Mientras miles de personas tomaban las calles de Santa Cruz de Tenerife para disfrutar del Carnaval, una realidad mucho menos festiva se abría paso entre los disfraces y la música. Los árboles de la ciudad sufrieron, un año más, las consecuencias de una celebración que, según denuncia la asociación Iniciativas.10, se convierte para ellos en un auténtico calvario.
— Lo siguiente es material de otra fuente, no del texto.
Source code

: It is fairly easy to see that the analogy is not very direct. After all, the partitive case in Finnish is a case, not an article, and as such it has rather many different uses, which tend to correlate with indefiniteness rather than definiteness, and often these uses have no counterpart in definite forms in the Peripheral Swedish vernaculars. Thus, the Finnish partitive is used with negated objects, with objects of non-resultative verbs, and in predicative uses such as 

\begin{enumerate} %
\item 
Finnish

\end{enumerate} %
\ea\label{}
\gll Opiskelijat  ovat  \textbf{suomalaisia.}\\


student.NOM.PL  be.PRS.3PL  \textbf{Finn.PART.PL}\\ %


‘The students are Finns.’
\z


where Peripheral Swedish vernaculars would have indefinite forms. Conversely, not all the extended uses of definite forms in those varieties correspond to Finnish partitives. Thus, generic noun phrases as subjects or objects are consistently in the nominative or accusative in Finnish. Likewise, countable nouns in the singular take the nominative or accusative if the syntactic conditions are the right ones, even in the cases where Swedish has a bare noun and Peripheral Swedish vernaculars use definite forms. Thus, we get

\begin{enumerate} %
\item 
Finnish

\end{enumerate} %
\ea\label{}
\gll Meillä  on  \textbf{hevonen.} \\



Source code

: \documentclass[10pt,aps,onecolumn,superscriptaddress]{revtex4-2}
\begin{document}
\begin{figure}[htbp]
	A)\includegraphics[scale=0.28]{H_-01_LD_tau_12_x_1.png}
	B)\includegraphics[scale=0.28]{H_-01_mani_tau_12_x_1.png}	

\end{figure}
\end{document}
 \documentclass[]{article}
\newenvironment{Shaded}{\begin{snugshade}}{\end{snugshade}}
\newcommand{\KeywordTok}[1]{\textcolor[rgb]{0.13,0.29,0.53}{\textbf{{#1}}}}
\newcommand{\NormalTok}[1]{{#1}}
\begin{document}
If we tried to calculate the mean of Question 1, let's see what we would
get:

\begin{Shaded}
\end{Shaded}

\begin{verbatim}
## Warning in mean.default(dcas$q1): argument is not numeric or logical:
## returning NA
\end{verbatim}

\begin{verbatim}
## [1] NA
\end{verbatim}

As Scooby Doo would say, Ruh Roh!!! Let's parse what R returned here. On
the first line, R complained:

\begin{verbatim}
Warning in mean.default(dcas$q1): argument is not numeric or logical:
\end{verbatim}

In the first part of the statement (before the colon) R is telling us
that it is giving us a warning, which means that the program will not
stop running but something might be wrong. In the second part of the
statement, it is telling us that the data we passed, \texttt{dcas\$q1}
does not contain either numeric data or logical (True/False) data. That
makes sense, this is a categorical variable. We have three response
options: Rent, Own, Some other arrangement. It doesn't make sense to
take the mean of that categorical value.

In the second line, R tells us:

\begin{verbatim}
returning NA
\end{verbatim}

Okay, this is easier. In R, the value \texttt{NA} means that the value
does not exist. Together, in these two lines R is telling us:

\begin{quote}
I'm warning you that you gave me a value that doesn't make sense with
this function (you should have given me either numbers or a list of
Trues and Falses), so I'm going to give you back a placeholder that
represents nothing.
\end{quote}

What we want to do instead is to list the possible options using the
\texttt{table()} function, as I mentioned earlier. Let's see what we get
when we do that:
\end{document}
El colectivo, que desde hace años viene alertando sobre esta situación, ha querido poner el foco en lo que considera un problema ambiental silenciado. La portavoz del grupo, que prefiere mantener el anonimato, ha calificado de “impresentable” lo que ocurre con el arbolado durante las carnestolendas. “Se generan toneladas de residuos que la gente cree que desaparecen con la limpieza, pero simplemente se trasladan a otro sitio. No todo se recicla, y el problema ambiental continúa”, explica.
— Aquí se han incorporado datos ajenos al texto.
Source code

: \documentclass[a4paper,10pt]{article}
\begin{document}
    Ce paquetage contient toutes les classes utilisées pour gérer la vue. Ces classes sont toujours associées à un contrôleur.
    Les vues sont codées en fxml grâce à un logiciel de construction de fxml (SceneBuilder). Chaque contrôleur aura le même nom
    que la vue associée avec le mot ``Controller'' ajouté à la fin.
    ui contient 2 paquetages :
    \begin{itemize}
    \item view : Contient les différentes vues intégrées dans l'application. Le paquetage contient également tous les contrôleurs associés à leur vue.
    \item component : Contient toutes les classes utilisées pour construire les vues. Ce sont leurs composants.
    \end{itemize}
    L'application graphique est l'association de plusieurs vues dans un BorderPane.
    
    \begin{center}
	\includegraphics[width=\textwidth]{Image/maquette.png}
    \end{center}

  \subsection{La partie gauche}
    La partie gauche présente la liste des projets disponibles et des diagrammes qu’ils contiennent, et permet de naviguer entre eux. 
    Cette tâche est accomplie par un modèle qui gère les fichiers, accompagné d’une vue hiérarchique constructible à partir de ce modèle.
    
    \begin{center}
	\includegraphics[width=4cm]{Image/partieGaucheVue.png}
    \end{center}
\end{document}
Un maltrato que va más allá de la basura
Los daños que sufren los árboles durante las fiestas no se limitan a la acumulación de desperdicios. La portavoz de Iniciativas.10 enumera otras agresiones igualmente perjudiciales: los orines, el alcohol, los productos químicos utilizados en la limpieza y, también, la colocación de luces y objetos que vulneran la normativa de protección del arbolado.
Precisamente sobre este último punto, la asociación lanza una crítica directa al Consistorio. “El propio Ayuntamiento cuelga luces de los árboles durante todo el año. No se puede aplicar una ley si quienes deben dar ejemplo son los primeros en incumplirla”, denuncia.
El colectivo había solicitado antes del inicio del Carnaval, al igual que ya hizo el año pasado, que se adoptaran medidas para proteger los árboles de todas estas agresiones. La respuesta, a su juicio, ha sido claramente insuficiente.
Mallas protectoras: un parche que no soluciona el problema
Es cierto que en esta edición se han instalado algunas mallas protectoras en puntos concretos, como la plaza Weyler. Pero Iniciativas.10 considera que se trata de una solución meramente testimonial. “No protegen de los orines ni de que se tiren cosas encima”, critica la portavoz.
La sensación del colectivo es que, durante el Carnaval, “parece que todo está permitido”. Una percepción que se ve reforzada, según denuncian, por la falta de una vigilancia efectiva que garantice el cumplimiento de las normativas de protección del arbolado.
Más allá de las fiestas: un cambio de mentalidad necesario
La asociación no limita su preocupación al periodo carnavalero. Iniciativas.10 lleva años reclamando una gestión más sostenible del arbolado urbano durante todo el año, así como un cambio en la mentalidad ciudadana.
Entre las propuestas que plantean figura la instalación de medidas disuasorias en los alcorques, como vegetación o barreras naturales, que impidan que se utilicen como papeleras o urinarios. También reclaman que los servicios municipales de limpieza empleen productos ecológicos, ya que “los químicos actuales afectan a los árboles y a las personas con sensibilidad química”.
Educación, control y sanciones
Para Iniciativas.10, la protección efectiva del arbolado pasa por un triple enfoque. Por un lado, es necesario reforzar los mecanismos de control y aplicar sanciones cuando se incumpla la normativa. Pero igual de importante, subrayan, es la labor de información y sensibilización ciudadana.
“La gente ha empezado a mirar más a los árboles, a entender que son seres vivos y no parte del mobiliario urbano, pero todavía falta implicación real”, reflexiona la portavoz.
El colectivo anuncia que continuará reclamando al Ayuntamiento medidas efectivas que permitan compatibilizar las celebraciones populares, como el Carnaval, con el respeto al entorno natural de la ciudad. Porque, como recuerdan, “los árboles son parte esencial de la identidad y el bienestar de la ciudad, y su cuidado no puede depender del calendario festivo”.